The murder mystery in SCARLET was an unconventional one, relying on the trappings of what was supposedly a straightforward plot about killers and their victims but was fleshed out enormously by Doyle by giving the killer a humanizing backstory as opposed to a nefarious one. His so-called victims were the real villains as far as reader perspective is concerned, and so there was a bittersweet pay-off on Jefferson Hope's end when he had taken justice in his own hands and served it best cold. I don't know about you, but that's how I like my justice.

I don't really have any definitive closing thoughts about SCARLET except to say that this had been a great introduction to what will be a celebrated canon for centuries. Watson's deftness in laying out the groundwork that Holmes is this enigmatic figure who can read people and situations with a sharpness unlike anyone has ever done before is what enhanced the Great Detective for me. Doyle deciding to write using Watson as the POV character also made the prose enjoyable especially as the next stories come along.

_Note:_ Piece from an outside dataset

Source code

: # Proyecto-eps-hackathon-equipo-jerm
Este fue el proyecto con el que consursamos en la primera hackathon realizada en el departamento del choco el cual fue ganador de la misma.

This is going to sound as an anti-climactic way to end this post, but this is all I could come up with for now on the fly until the next story in the mix which is THE SIGN OF FOUR. I actually really loved this story much more than I did SCARLET. And I'm excited to get into it soon! But first, Airiz will post her own thoughts next about SCARLET before I start on my intro for SIGN. I'm looking forward to what she has to say!